Calcineurin activation protects T cells from glucocorticoid-induced apoptosis.

In T cell hybridomas, TCR/CD3 complex-mediated stimulation induces apoptosis but inhibits that induced by glucocorticoids. A combination of ionomycin (IM), a calcium ionophore, and PMA, a protein kinase C activator, mimics the effects of the TCR/CD3-mediated stimulation. Glucocorticoid-induced apoptosis is, however, markedly inhibited by IM alone, and less markedly by PMA alone. The immunosuppressant FK506 canceled the inhibition by IM but not that by PMA. As calcineurin (CN) is one of the target molecules of FK506, we examined whether CN activation might have an anti-apoptotic effect. BOG8, a T cell hybridoma, was stably transfected with a mutant CN catalytic subunit with Ca2+/calmodulin-independent, constitutive but FK506-sensitive phosphatase activity. The transfectant clones were fairly resistant to glucocorticoid-induced death.

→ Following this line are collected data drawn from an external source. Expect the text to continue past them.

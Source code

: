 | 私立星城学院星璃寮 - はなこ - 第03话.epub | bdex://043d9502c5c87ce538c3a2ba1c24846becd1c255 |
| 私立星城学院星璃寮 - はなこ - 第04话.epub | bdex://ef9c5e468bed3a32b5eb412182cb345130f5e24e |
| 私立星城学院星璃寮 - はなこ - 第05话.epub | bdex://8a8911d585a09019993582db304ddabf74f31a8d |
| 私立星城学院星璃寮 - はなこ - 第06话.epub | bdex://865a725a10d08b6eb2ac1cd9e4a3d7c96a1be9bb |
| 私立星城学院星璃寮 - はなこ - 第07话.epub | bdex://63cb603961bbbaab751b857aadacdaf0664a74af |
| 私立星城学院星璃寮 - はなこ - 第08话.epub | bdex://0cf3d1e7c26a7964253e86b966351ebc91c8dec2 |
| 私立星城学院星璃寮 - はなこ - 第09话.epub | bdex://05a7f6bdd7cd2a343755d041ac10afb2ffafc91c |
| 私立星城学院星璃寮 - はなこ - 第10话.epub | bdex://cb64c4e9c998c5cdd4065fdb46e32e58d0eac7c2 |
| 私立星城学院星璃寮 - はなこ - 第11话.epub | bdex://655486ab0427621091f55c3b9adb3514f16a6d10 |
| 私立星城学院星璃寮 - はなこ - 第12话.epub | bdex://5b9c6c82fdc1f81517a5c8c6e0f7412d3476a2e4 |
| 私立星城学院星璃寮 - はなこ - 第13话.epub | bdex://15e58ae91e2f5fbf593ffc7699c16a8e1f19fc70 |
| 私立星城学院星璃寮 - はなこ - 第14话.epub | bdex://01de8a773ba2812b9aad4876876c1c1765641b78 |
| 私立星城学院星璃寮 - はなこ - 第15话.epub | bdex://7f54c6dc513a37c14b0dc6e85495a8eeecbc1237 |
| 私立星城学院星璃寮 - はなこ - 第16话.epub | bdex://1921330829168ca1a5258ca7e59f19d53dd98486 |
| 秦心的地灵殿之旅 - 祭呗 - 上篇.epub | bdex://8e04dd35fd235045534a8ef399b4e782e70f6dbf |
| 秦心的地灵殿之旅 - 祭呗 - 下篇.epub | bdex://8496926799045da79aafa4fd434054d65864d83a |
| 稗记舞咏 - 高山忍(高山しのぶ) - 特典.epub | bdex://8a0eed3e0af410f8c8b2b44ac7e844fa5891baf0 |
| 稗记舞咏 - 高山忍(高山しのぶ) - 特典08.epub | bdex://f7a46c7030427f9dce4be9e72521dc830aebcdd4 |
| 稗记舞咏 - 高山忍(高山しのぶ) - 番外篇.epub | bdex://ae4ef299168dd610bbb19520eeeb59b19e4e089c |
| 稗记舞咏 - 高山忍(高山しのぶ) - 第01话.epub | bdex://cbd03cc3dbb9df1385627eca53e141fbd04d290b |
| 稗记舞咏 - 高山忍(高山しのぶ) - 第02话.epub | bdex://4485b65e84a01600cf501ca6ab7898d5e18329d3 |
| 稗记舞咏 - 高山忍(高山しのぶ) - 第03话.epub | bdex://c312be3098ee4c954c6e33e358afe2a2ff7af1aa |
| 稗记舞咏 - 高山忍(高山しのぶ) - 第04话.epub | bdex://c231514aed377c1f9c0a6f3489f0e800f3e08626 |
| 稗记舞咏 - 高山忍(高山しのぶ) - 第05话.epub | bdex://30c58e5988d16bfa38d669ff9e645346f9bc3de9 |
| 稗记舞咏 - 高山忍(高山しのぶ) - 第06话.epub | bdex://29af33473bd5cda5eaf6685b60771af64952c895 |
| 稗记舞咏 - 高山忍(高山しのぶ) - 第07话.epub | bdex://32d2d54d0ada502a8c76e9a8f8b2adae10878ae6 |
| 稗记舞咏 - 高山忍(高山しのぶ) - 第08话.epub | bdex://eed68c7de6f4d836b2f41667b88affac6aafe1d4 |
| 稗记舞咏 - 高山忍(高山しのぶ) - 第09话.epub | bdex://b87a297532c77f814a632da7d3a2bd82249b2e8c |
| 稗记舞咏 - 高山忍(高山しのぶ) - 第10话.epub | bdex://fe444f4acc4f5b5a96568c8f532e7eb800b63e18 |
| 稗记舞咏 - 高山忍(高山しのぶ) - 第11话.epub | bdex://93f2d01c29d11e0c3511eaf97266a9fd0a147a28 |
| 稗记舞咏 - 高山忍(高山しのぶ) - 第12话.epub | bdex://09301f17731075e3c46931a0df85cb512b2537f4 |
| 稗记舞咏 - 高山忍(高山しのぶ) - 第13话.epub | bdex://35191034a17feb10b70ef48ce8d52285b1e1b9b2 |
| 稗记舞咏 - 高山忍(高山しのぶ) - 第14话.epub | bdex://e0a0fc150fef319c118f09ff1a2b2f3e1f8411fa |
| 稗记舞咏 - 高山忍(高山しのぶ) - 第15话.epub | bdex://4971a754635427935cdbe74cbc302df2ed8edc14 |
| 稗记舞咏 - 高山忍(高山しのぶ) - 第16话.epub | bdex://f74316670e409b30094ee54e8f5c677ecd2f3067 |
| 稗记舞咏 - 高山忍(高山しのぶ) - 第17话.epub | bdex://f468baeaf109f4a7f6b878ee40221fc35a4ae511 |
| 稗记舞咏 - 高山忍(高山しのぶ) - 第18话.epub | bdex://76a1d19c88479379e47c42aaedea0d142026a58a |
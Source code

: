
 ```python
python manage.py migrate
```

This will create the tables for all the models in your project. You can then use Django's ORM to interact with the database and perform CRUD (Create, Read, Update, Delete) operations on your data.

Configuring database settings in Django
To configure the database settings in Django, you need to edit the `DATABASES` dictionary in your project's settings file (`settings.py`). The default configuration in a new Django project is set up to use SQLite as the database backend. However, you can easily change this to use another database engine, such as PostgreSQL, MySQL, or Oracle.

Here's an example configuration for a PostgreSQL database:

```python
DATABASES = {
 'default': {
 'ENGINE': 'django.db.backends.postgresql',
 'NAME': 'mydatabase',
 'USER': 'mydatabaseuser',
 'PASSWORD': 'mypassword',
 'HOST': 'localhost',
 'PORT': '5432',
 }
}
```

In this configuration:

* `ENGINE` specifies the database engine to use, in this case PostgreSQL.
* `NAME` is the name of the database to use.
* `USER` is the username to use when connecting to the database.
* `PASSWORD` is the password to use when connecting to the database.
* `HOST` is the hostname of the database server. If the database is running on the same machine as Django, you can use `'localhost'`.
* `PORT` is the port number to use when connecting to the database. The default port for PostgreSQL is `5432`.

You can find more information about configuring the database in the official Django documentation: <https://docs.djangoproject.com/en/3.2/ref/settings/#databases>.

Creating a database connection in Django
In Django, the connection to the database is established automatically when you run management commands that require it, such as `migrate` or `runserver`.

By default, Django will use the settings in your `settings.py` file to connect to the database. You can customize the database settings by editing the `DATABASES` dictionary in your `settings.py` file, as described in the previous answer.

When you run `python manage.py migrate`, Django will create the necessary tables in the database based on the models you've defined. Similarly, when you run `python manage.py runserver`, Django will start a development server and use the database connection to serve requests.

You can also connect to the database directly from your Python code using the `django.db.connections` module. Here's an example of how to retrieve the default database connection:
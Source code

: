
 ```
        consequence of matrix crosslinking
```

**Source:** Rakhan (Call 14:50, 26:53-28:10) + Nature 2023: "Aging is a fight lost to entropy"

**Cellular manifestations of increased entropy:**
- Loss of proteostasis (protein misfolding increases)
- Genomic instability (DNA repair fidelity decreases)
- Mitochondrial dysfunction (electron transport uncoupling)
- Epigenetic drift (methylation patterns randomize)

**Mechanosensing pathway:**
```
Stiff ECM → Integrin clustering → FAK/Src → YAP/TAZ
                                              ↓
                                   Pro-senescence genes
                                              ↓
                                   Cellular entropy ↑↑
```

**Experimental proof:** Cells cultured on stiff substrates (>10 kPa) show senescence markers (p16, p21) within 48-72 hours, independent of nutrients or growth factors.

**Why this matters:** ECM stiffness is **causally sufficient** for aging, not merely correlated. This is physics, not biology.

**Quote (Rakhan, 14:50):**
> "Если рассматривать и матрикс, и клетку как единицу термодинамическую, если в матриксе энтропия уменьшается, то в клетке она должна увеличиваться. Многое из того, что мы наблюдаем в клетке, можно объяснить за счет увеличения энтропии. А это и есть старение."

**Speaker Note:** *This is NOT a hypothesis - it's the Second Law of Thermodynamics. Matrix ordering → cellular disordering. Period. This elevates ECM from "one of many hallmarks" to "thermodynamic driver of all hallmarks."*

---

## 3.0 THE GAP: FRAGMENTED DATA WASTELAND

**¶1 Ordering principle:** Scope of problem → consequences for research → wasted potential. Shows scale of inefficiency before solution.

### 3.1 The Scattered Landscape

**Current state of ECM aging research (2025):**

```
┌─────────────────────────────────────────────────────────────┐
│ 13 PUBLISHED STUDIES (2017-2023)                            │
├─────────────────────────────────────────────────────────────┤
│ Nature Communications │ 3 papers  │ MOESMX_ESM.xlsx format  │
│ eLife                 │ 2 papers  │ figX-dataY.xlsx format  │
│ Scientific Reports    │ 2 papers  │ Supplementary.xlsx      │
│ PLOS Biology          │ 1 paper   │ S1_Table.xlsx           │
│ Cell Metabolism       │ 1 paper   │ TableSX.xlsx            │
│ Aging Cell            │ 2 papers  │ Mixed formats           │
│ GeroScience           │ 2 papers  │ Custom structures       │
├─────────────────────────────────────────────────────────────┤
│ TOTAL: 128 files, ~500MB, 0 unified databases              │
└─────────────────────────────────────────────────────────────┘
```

Their resistance, however, was hardly affected by FK506 when added simultaneously with glucocorticoid, but was lost after a prolonged preincubation with FK506. In the parent BOG8 cells, FK506 failed to cancel the inhibitory effect of IM on glucocorticoid-induced death when the addition of FK506 was delayed for 1 h or more. These results suggest that CN activation is required for the resistance only as an early event. The transfectant clones produced IL-2 but failed to undergo apoptosis upon stimulation with PMA alone, whereas apoptosis was induced by a combination of IM and PMA. These results suggest that activation-induced cell death may require a higher level of CN activity than IL-2 production or may require another Ca(2+)-dependent pathway.